Part 1: Magical Madrid
We arrived at Madrid-Barajas Airport around 9 am after our red-eye flight and had to make our way into the city to our AirBnB. The original plan was to purchase Spanish SIM cards in the airport, but there turned out to be only one vendor on site and he had the audacity to quote us a price of €70 for a 2GB SIM! Aaron was able to get on the airport Wifi with his computer to locate a Vodaphone shop near our Metro stop, so we decided to make our way into the city and find a better deal. The Metro ticket machines were a little tricky, but once we figured those out, it was smooth sailing to our destination in the Malasaña neighborhood.

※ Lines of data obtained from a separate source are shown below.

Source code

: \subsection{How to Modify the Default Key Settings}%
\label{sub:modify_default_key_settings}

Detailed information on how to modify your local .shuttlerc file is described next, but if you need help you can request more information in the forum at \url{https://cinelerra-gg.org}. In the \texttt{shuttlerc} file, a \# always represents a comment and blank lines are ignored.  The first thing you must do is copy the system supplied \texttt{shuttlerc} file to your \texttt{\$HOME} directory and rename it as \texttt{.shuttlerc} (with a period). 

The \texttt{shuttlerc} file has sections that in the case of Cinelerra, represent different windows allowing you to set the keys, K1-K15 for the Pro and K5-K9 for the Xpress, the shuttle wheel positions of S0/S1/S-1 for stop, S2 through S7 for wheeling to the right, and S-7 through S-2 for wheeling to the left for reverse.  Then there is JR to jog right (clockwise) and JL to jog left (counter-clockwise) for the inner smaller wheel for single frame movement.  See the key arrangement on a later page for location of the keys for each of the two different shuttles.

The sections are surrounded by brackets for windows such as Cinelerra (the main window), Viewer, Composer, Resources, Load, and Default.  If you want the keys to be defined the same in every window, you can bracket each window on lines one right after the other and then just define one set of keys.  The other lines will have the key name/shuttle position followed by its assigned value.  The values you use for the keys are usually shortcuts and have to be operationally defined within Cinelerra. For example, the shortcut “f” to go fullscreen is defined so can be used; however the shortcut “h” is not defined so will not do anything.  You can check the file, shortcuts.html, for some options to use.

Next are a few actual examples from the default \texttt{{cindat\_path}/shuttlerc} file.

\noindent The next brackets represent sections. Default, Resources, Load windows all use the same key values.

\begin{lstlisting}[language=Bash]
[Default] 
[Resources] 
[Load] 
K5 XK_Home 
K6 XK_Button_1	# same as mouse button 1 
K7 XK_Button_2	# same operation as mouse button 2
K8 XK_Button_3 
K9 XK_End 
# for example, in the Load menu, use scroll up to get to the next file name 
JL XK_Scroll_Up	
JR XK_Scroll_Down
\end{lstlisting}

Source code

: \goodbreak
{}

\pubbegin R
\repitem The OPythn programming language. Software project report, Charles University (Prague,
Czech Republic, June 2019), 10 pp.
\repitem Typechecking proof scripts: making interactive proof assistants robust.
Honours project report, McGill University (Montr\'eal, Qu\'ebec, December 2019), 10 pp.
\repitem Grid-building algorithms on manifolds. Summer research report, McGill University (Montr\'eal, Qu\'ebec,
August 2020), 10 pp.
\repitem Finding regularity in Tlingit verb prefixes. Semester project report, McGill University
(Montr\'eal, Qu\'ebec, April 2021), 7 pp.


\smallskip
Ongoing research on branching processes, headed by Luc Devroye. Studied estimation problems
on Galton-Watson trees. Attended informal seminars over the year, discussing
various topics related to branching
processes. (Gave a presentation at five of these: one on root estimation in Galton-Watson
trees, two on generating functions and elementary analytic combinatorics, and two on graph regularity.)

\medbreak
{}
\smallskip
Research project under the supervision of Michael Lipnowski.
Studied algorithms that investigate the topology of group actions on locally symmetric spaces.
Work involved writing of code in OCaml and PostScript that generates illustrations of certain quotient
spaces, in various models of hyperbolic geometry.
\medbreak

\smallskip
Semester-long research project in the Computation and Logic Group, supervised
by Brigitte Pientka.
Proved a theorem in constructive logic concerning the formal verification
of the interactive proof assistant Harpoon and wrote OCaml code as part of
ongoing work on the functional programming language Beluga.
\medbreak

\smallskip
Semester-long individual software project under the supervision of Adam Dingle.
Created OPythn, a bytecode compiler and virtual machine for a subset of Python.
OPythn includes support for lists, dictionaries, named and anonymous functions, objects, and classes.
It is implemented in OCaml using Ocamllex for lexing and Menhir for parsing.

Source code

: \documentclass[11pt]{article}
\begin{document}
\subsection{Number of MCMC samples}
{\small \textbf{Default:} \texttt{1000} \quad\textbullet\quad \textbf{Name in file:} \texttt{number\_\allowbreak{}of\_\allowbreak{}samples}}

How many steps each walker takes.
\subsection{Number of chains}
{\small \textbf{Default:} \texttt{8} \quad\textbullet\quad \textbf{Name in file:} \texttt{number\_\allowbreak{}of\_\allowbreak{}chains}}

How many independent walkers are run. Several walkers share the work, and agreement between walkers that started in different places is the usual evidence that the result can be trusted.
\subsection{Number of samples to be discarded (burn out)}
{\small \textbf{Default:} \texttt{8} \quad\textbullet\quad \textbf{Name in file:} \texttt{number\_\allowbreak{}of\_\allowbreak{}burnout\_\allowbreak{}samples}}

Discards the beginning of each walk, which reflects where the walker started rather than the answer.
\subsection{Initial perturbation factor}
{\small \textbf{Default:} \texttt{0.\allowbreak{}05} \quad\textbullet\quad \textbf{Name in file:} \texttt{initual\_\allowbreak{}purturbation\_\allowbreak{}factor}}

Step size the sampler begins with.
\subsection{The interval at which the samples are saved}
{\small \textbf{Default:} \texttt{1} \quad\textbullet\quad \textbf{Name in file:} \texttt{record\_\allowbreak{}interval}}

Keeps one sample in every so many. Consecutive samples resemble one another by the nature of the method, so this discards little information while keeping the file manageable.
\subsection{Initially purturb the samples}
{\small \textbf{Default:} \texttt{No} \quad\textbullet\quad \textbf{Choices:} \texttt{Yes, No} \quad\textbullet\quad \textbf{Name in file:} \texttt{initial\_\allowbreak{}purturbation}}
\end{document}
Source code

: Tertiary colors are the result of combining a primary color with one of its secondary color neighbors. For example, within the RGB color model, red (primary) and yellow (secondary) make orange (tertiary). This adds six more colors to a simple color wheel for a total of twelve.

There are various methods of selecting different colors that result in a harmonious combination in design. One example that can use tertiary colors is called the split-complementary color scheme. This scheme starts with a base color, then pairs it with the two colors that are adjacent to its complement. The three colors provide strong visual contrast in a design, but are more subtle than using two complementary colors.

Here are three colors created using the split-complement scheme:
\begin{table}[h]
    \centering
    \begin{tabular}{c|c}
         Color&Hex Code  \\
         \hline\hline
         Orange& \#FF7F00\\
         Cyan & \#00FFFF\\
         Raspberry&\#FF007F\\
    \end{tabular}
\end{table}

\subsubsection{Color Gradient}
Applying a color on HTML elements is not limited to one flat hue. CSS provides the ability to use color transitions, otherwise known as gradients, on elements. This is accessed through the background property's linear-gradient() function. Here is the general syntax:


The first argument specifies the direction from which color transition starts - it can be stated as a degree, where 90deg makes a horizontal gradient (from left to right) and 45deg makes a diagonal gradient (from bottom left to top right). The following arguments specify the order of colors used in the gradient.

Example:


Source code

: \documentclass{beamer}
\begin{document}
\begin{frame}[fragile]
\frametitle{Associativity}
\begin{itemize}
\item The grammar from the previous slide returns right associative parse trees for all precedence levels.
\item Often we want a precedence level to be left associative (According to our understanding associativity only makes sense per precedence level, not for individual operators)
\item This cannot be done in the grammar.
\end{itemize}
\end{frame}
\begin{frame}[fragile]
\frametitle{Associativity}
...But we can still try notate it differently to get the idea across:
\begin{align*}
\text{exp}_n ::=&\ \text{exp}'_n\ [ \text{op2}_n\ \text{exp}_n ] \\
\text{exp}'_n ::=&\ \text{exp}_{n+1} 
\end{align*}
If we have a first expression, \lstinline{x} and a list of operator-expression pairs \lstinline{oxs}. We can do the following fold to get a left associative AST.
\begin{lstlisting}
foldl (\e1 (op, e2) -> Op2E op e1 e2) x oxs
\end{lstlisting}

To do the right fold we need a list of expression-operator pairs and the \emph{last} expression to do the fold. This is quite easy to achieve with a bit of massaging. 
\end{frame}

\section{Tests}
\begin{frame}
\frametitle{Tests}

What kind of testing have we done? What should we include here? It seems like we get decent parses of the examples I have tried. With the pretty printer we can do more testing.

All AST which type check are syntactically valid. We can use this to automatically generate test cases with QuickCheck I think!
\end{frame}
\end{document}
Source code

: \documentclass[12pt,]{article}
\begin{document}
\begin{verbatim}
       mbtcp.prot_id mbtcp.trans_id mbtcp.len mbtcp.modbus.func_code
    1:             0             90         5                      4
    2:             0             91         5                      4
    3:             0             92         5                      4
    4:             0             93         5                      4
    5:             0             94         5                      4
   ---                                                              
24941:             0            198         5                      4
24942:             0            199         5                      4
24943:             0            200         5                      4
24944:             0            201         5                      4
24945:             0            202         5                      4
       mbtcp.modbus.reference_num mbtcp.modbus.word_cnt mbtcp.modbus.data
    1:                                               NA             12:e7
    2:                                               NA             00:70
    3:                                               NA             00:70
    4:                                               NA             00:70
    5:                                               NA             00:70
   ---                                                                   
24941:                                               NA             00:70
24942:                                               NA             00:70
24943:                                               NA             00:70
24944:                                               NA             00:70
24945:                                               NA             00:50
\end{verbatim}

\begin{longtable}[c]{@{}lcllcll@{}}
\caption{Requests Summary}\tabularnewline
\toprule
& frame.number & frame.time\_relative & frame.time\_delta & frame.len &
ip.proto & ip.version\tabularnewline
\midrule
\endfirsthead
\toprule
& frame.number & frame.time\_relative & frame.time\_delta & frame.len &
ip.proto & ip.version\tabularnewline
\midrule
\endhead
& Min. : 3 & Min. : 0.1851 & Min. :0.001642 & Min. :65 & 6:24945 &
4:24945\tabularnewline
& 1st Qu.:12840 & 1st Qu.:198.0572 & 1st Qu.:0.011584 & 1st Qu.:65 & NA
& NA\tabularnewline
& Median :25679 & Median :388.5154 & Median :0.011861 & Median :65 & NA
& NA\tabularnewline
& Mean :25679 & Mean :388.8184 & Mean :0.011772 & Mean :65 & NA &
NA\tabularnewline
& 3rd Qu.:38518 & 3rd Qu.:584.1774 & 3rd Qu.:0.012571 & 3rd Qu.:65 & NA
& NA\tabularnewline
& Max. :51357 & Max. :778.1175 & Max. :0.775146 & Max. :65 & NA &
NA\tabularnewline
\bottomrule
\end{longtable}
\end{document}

We couldn’t quite figure out which way was which once we got there and thus couldn’t find the target Vodaphone store, but after a bit of wandering, I spotted a sign in a bodega helpfully stating “PREPAID SIMS SOLD HERE.” The shop guy couldn’t have been nicer and we walked out a few minutes later having paid €10 apiece for our 2GB SIM cards. So, travelers to MAD, caveat emptor!!
Reconnected to the world wide web, Google maps led us though charmingly twisty cobbled streets and past sunlit plazas to our temporary home, hosted by the delightful Chema (and his little pup Amuka). His English was not much better than our Spanish (in fact, we might have had the advantage on this one) but with a little assist from Google Translate, we were able to understand each other just fine. He gave us a paper map of the city and a quick run-down on all sorts of things to see and do in the area. Knowing that we needed to keep moving or risk sleeping the day away, we changed clothes and headed right back out!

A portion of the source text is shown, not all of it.